Yes, you in fact do have the right to still be in mourning! Everyone mourns in a different way and for different lengths. None of us exactly do it the same way as someone else might. This is very, very normal no matter what. I don't think the mourning ever does go away for someone as valuable to you as a friend or family member. But it can subside a bit for sure. The rate at which that happens is not exactly up to you, and that's okay!! Just keep those good memories/pictures of them in your mind.
It doesn’t matter who was closer to who. You are allowed to mourn as long as you want to. It is important that you allow yourself to grieve.
Of course you have the right. Everyone is different in handling emotions and how they grieve. Give yourself as much time as you need.
Yes you have the right to grieve for however long is necessary for you. It might take you a little while to start doing better. Someone closer to them might seem to be doing better than you with this but that's ok people deal with grief differently, there is no time limit on grieving.
Everybody grieves differently.
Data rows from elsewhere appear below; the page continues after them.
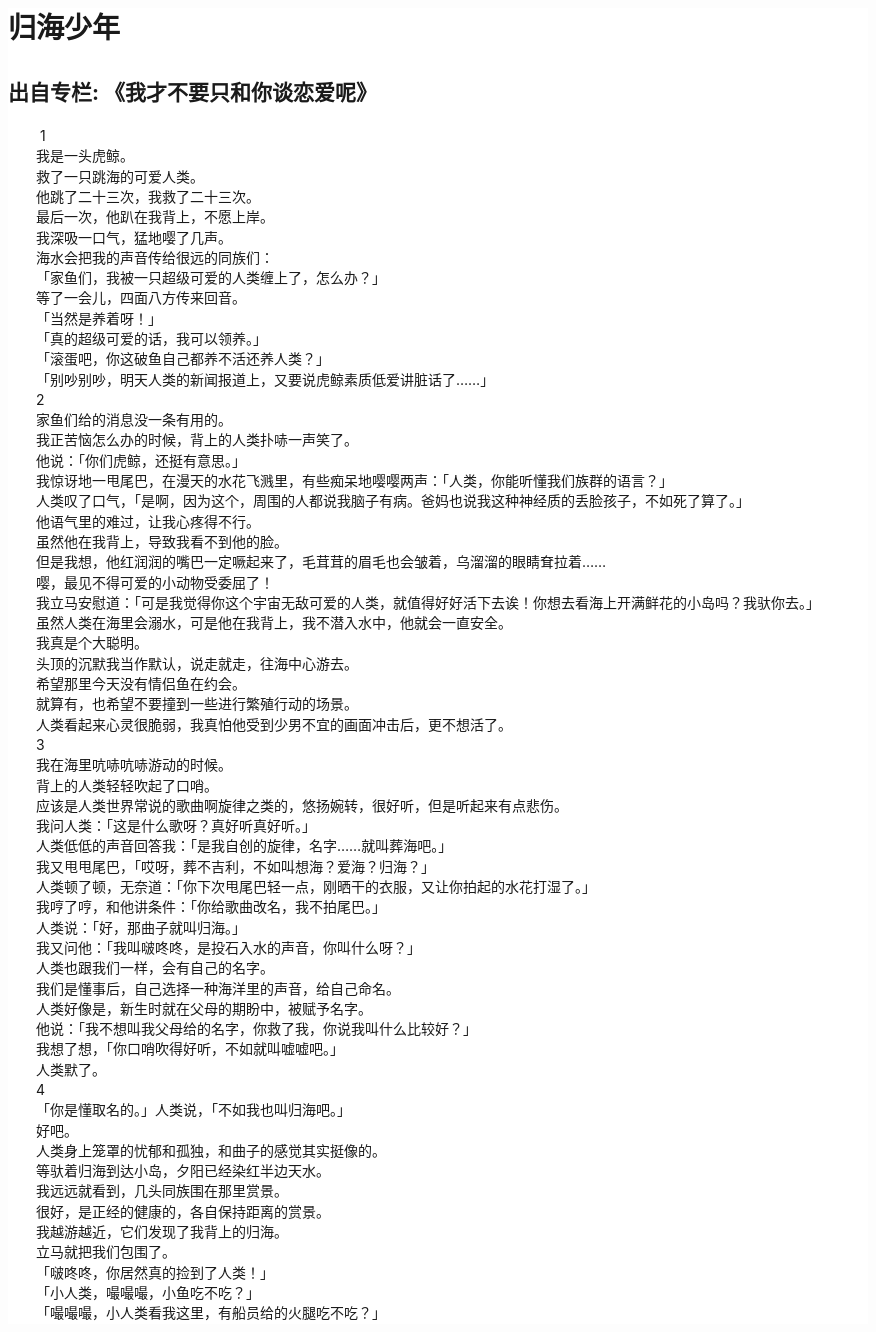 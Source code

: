 # 归海少年  
## 出自专栏: 《我才不要只和你谈恋爱呢》  
&emsp;&emsp; 1  
&emsp;&emsp;我是一头虎鲸。  
&emsp;&emsp;救了一只跳海的可爱人类。  
&emsp;&emsp;他跳了二十三次，我救了二十三次。  
&emsp;&emsp;最后一次，他趴在我背上，不愿上岸。  
&emsp;&emsp;我深吸一口气，猛地嘤了几声。  
&emsp;&emsp;海水会把我的声音传给很远的同族们：  
&emsp;&emsp;「家鱼们，我被一只超级可爱的人类缠上了，怎么办？」  
&emsp;&emsp;等了一会儿，四面八方传来回音。  
&emsp;&emsp;「当然是养着呀！」  
&emsp;&emsp;「真的超级可爱的话，我可以领养。」  
&emsp;&emsp;「滚蛋吧，你这破鱼自己都养不活还养人类？」  
&emsp;&emsp;「别吵别吵，明天人类的新闻报道上，又要说虎鲸素质低爱讲脏话了……」  
&emsp;&emsp;2  
&emsp;&emsp;家鱼们给的消息没一条有用的。  
&emsp;&emsp;我正苦恼怎么办的时候，背上的人类扑哧一声笑了。  
&emsp;&emsp;他说：「你们虎鲸，还挺有意思。」  
&emsp;&emsp;我惊讶地一甩尾巴，在漫天的水花飞溅里，有些痴呆地嘤嘤两声：「人类，你能听懂我们族群的语言？」  
&emsp;&emsp;人类叹了口气，「是啊，因为这个，周围的人都说我脑子有病。爸妈也说我这种神经质的丢脸孩子，不如死了算了。」  
&emsp;&emsp;他语气里的难过，让我心疼得不行。  
&emsp;&emsp;虽然他在我背上，导致我看不到他的脸。  
&emsp;&emsp;但是我想，他红润润的嘴巴一定噘起来了，毛茸茸的眉毛也会皱着，乌溜溜的眼睛耷拉着……  
&emsp;&emsp;嘤，最见不得可爱的小动物受委屈了！  
&emsp;&emsp;我立马安慰道：「可是我觉得你这个宇宙无敌可爱的人类，就值得好好活下去诶！你想去看海上开满鲜花的小岛吗？我驮你去。」  
&emsp;&emsp;虽然人类在海里会溺水，可是他在我背上，我不潜入水中，他就会一直安全。  
&emsp;&emsp;我真是个大聪明。  
&emsp;&emsp;头顶的沉默我当作默认，说走就走，往海中心游去。  
&emsp;&emsp;希望那里今天没有情侣鱼在约会。  
&emsp;&emsp;就算有，也希望不要撞到一些进行繁殖行动的场景。  
&emsp;&emsp;人类看起来心灵很脆弱，我真怕他受到少男不宜的画面冲击后，更不想活了。  
&emsp;&emsp;3  
&emsp;&emsp;我在海里吭哧吭哧游动的时候。  
&emsp;&emsp;背上的人类轻轻吹起了口哨。  
&emsp;&emsp;应该是人类世界常说的歌曲啊旋律之类的，悠扬婉转，很好听，但是听起来有点悲伤。  
&emsp;&emsp;我问人类：「这是什么歌呀？真好听真好听。」  
&emsp;&emsp;人类低低的声音回答我：「是我自创的旋律，名字……就叫葬海吧。」  
&emsp;&emsp;我又甩甩尾巴，「哎呀，葬不吉利，不如叫想海？爱海？归海？」  
&emsp;&emsp;人类顿了顿，无奈道：「你下次甩尾巴轻一点，刚晒干的衣服，又让你拍起的水花打湿了。」  
&emsp;&emsp;我哼了哼，和他讲条件：「你给歌曲改名，我不拍尾巴。」  
&emsp;&emsp;人类说：「好，那曲子就叫归海。」  
&emsp;&emsp;我又问他：「我叫啵咚咚，是投石入水的声音，你叫什么呀？」  
&emsp;&emsp;人类也跟我们一样，会有自己的名字。  
&emsp;&emsp;我们是懂事后，自己选择一种海洋里的声音，给自己命名。  
&emsp;&emsp;人类好像是，新生时就在父母的期盼中，被赋予名字。  
&emsp;&emsp;他说：「我不想叫我父母给的名字，你救了我，你说我叫什么比较好？」  
&emsp;&emsp;我想了想，「你口哨吹得好听，不如就叫嘘嘘吧。」  
&emsp;&emsp;人类默了。  
&emsp;&emsp;4  
&emsp;&emsp;「你是懂取名的。」人类说，「不如我也叫归海吧。」  
&emsp;&emsp;好吧。  
&emsp;&emsp;人类身上笼罩的忧郁和孤独，和曲子的感觉其实挺像的。  
&emsp;&emsp;等驮着归海到达小岛，夕阳已经染红半边天水。  
&emsp;&emsp;我远远就看到，几头同族围在那里赏景。  
&emsp;&emsp;很好，是正经的健康的，各自保持距离的赏景。  
&emsp;&emsp;我越游越近，它们发现了我背上的归海。  
&emsp;&emsp;立马就把我们包围了。  
&emsp;&emsp;「啵咚咚，你居然真的捡到了人类！」  
&emsp;&emsp;「小人类，嘬嘬嘬，小鱼吃不吃？」  
&emsp;&emsp;「嘬嘬嘬，小人类看我这里，有船员给的火腿吃不吃？」   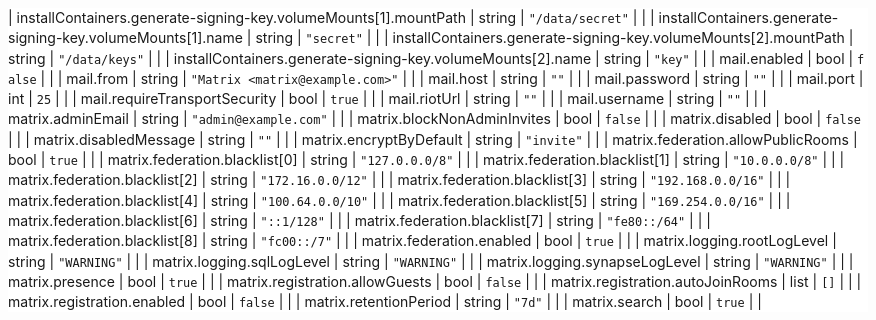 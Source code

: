 | installContainers.generate-signing-key.volumeMounts[1].mountPath | string | `"/data/secret"` |  |
| installContainers.generate-signing-key.volumeMounts[1].name | string | `"secret"` |  |
| installContainers.generate-signing-key.volumeMounts[2].mountPath | string | `"/data/keys"` |  |
| installContainers.generate-signing-key.volumeMounts[2].name | string | `"key"` |  |
| mail.enabled | bool | `false` |  |
| mail.from | string | `"Matrix <matrix@example.com>"` |  |
| mail.host | string | `""` |  |
| mail.password | string | `""` |  |
| mail.port | int | `25` |  |
| mail.requireTransportSecurity | bool | `true` |  |
| mail.riotUrl | string | `""` |  |
| mail.username | string | `""` |  |
| matrix.adminEmail | string | `"admin@example.com"` |  |
| matrix.blockNonAdminInvites | bool | `false` |  |
| matrix.disabled | bool | `false` |  |
| matrix.disabledMessage | string | `""` |  |
| matrix.encryptByDefault | string | `"invite"` |  |
| matrix.federation.allowPublicRooms | bool | `true` |  |
| matrix.federation.blacklist[0] | string | `"127.0.0.0/8"` |  |
| matrix.federation.blacklist[1] | string | `"10.0.0.0/8"` |  |
| matrix.federation.blacklist[2] | string | `"172.16.0.0/12"` |  |
| matrix.federation.blacklist[3] | string | `"192.168.0.0/16"` |  |
| matrix.federation.blacklist[4] | string | `"100.64.0.0/10"` |  |
| matrix.federation.blacklist[5] | string | `"169.254.0.0/16"` |  |
| matrix.federation.blacklist[6] | string | `"::1/128"` |  |
| matrix.federation.blacklist[7] | string | `"fe80::/64"` |  |
| matrix.federation.blacklist[8] | string | `"fc00::/7"` |  |
| matrix.federation.enabled | bool | `true` |  |
| matrix.logging.rootLogLevel | string | `"WARNING"` |  |
| matrix.logging.sqlLogLevel | string | `"WARNING"` |  |
| matrix.logging.synapseLogLevel | string | `"WARNING"` |  |
| matrix.presence | bool | `true` |  |
| matrix.registration.allowGuests | bool | `false` |  |
| matrix.registration.autoJoinRooms | list | `[]` |  |
| matrix.registration.enabled | bool | `false` |  |
| matrix.retentionPeriod | string | `"7d"` |  |
| matrix.search | bool | `true` |  | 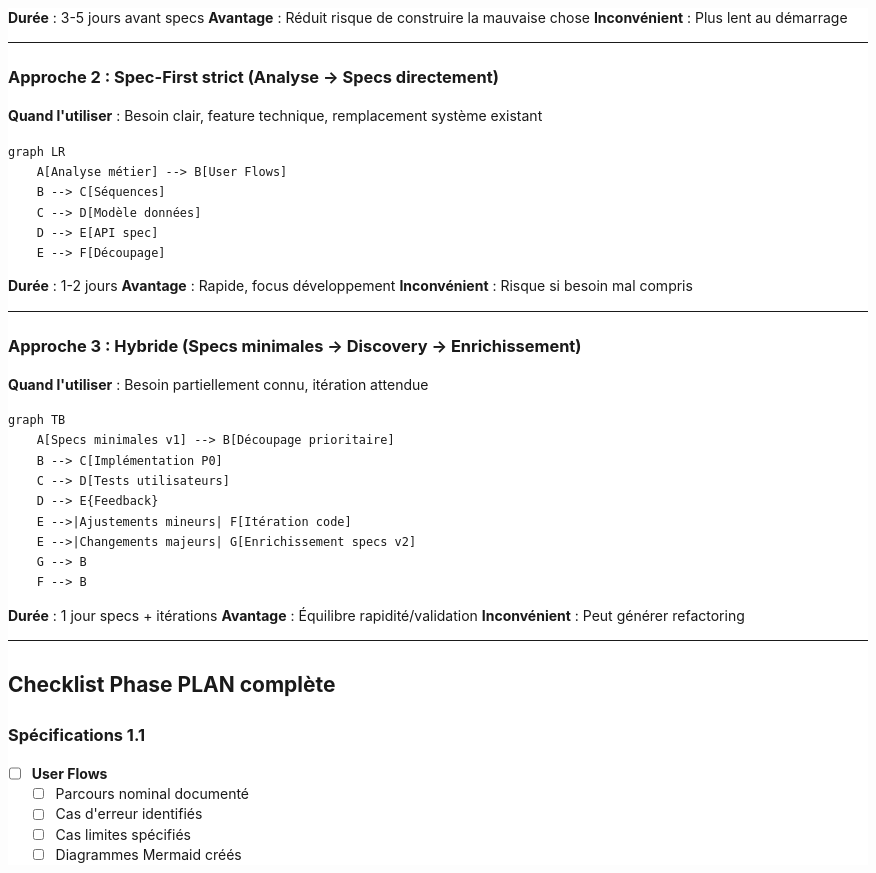 **Durée** : 3-5 jours avant specs
**Avantage** : Réduit risque de construire la mauvaise chose
**Inconvénient** : Plus lent au démarrage

---

### Approche 2 : Spec-First strict (Analyse → Specs directement)

**Quand l'utiliser** : Besoin clair, feature technique, remplacement système existant

```mermaid
graph LR
    A[Analyse métier] --> B[User Flows]
    B --> C[Séquences]
    C --> D[Modèle données]
    D --> E[API spec]
    E --> F[Découpage]
```

**Durée** : 1-2 jours
**Avantage** : Rapide, focus développement
**Inconvénient** : Risque si besoin mal compris

---

### Approche 3 : Hybride (Specs minimales → Discovery → Enrichissement)

**Quand l'utiliser** : Besoin partiellement connu, itération attendue

```mermaid
graph TB
    A[Specs minimales v1] --> B[Découpage prioritaire]
    B --> C[Implémentation P0]
    C --> D[Tests utilisateurs]
    D --> E{Feedback}
    E -->|Ajustements mineurs| F[Itération code]
    E -->|Changements majeurs| G[Enrichissement specs v2]
    G --> B
    F --> B
```

**Durée** : 1 jour specs + itérations
**Avantage** : Équilibre rapidité/validation
**Inconvénient** : Peut générer refactoring

---

## Checklist Phase PLAN complète

### Spécifications 1.1

- [ ] **User Flows**
  - [ ] Parcours nominal documenté
  - [ ] Cas d'erreur identifiés
  - [ ] Cas limites spécifiés
  - [ ] Diagrammes Mermaid créés
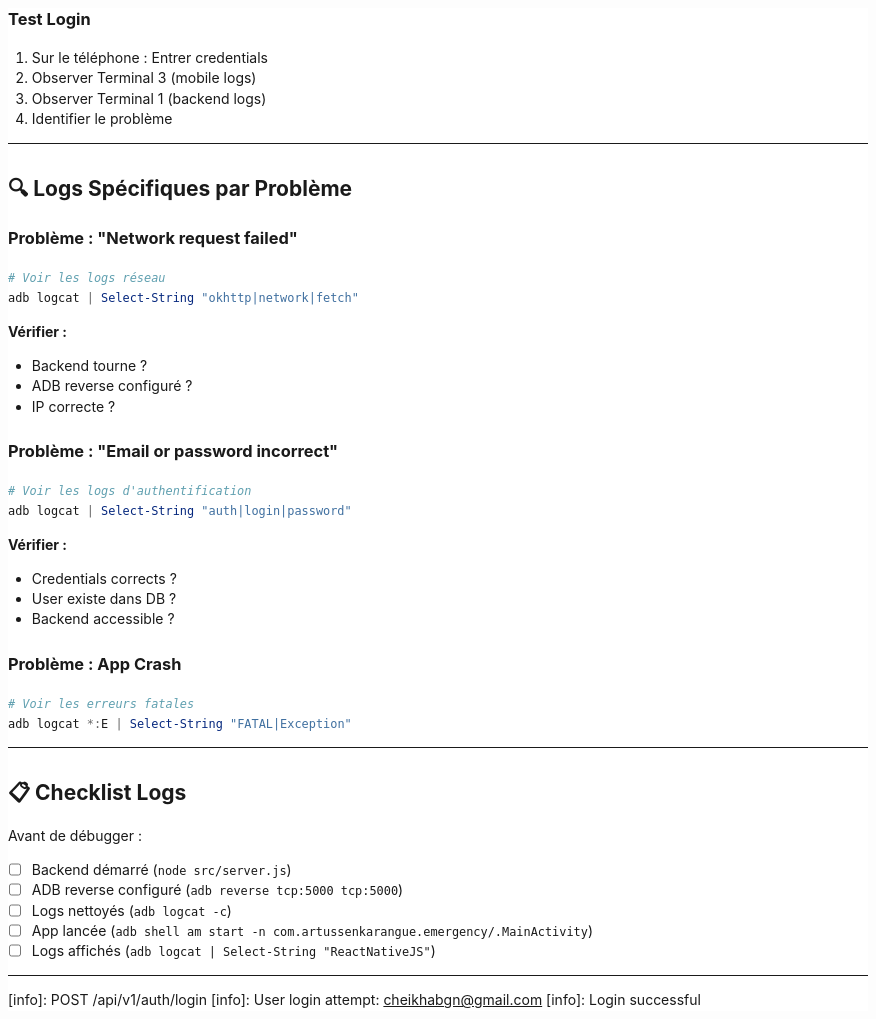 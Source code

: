 
### Test Login

1. Sur le téléphone : Entrer credentials
2. Observer Terminal 3 (mobile logs)
3. Observer Terminal 1 (backend logs)
4. Identifier le problème

---

## 🔍 Logs Spécifiques par Problème

### Problème : "Network request failed"

```powershell
# Voir les logs réseau
adb logcat | Select-String "okhttp|network|fetch"
```

**Vérifier :**
- Backend tourne ?
- ADB reverse configuré ?
- IP correcte ?

### Problème : "Email or password incorrect"

```powershell
# Voir les logs d'authentification
adb logcat | Select-String "auth|login|password"
```

**Vérifier :**
- Credentials corrects ?
- User existe dans DB ?
- Backend accessible ?

### Problème : App Crash

```powershell
# Voir les erreurs fatales
adb logcat *:E | Select-String "FATAL|Exception"
```

---

## 📋 Checklist Logs

Avant de débugger :

- [ ] Backend démarré (`node src/server.js`)
- [ ] ADB reverse configuré (`adb reverse tcp:5000 tcp:5000`)
- [ ] Logs nettoyés (`adb logcat -c`)
- [ ] App lancée (`adb shell am start -n com.artussenkarangue.emergency/.MainActivity`)
- [ ] Logs affichés (`adb logcat | Select-String "ReactNativeJS"`)

---

[info]: POST /api/v1/auth/login
[info]: User login attempt: cheikhabgn@gmail.com
[info]: Login successful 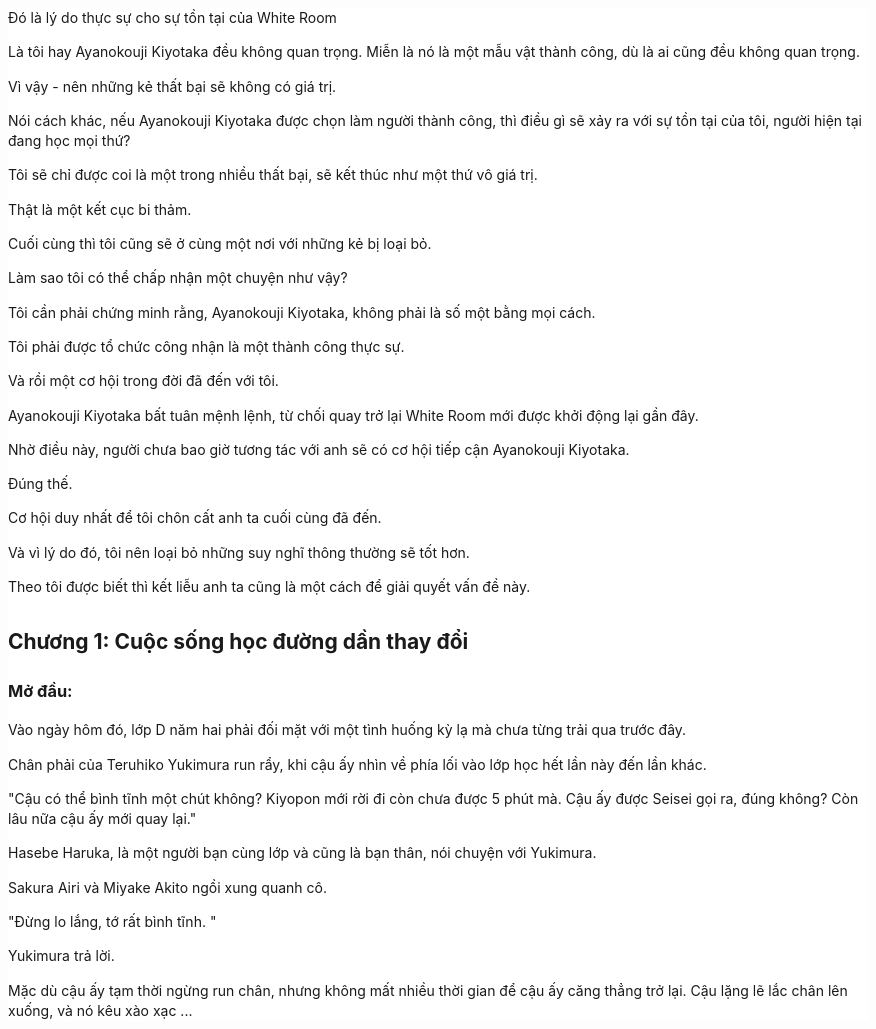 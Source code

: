 Đó là lý do thực sự cho sự tồn tại của White Room

Là tôi hay Ayanokouji Kiyotaka đều không quan trọng. Miễn là nó là một mẫu vật thành công, dù là ai cũng đều không quan trọng.

Vì vậy - nên những kẻ thất bại sẽ không có giá trị.

Nói cách khác, nếu Ayanokouji Kiyotaka được chọn làm người thành công, thì điều gì sẽ xảy ra với sự tồn tại của tôi, người hiện tại đang học mọi thứ?

Tôi sẽ chỉ được coi là một trong nhiều thất bại, sẽ kết thúc như một thứ vô giá trị.

Thật là một kết cục bi thảm.

Cuối cùng thì tôi cũng sẽ ở cùng một nơi với những kẻ bị loại bỏ.

Làm sao tôi có thể chấp nhận một chuyện như vậy?

Tôi cần phải chứng minh rằng, Ayanokouji Kiyotaka, không phải là số một bằng mọi cách.

Tôi phải được tổ chức công nhận là một thành công thực sự.

Và rồi một cơ hội trong đời đã đến với tôi.

Ayanokouji Kiyotaka bất tuân mệnh lệnh, từ chối quay trở lại White Room mới được khởi động lại gần đây.

Nhờ điều này, người chưa bao giờ tương tác với anh sẽ có cơ hội tiếp cận Ayanokouji Kiyotaka.

Đúng thế.

Cơ hội duy nhất để tôi chôn cất anh ta cuối cùng đã đến.

Và vì lý do đó, tôi nên loại bỏ những suy nghĩ thông thường sẽ tốt hơn.

Theo tôi được biết thì kết liễu anh ta cũng là một cách để giải quyết vấn đề này.

## Chương 1: Cuộc sống học đường dần thay đổi

### Mở đầu:

Vào ngày hôm đó, lớp D năm hai phải đối mặt với một tình huống kỳ lạ mà chưa từng trải qua trước đây.

Chân phải của Teruhiko Yukimura run rẩy, khi cậu ấy nhìn về phía lối vào lớp học hết lần này đến lần khác.

"Cậu có thể bình tĩnh một chút không? Kiyopon mới rời đi còn chưa được 5 phút mà. Cậu ấy được Seisei gọi ra, đúng không? Còn lâu nữa cậu ấy mới quay lại."

Hasebe Haruka, là một người bạn cùng lớp và cũng là bạn thân, nói chuyện với Yukimura.

Sakura Airi và Miyake Akito ngồi xung quanh cô.

"Đừng lo lắng, tớ rất bình tĩnh. "

Yukimura trả lời.

Mặc dù cậu ấy tạm thời ngừng run chân, nhưng không mất nhiều thời gian để cậu ấy căng thẳng trở lại. Cậu lặng lẽ lắc chân lên xuống, và nó kêu xào xạc \...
It's quite alright if you haven't moved on. Don't worry about other people. Take your time, you have the right. They're your friend and you care.
Everyone mourns in the own way, and at their own pace. We feel loss based on our experiences, and getting over the loss is a process. Some people are better at adjusting. But that should not be a reflection on you. Who is to say how long we should mourn. A mother could mourn for a child for the rest of her life, while the brother could move on in less then 2 years. It does not mean the brother loved less. It just means they have different coping mechanisms, and will heal at a different pace. So in short - yes - mourn as long as it is necessary.
There is no right or wrong way to mourn. It is intensely personal to an individual. Please try to not hold yourself to anyone else’s timeline. Each person grieves in their own way. The person who seems to be handling it better now, might find themselves sucked back into grief and loss in 6 months or a year. It could also be that they are in a different place and are working through their grief faster. Either way, your grief journey is your own, and it shouldn’t be compared to anyone else’s. Good luck in finding peace in this goodbye.
It sounds to me like you're still very much grieving the loss of your friend and it's totally ok to take your time. We all have our own path and progress through the stages of grief at varied paces. Allow yourself to feel your feels and be gentle with yourself. You're hurting and it's important to take good care of YOU. You've for to put the mask on yourself before you can out it in anyone else. Be patient and gobessy on yourself. Grief is hard and painful. Death isso final and can be scary. I'm here to listen if you'd care to say more.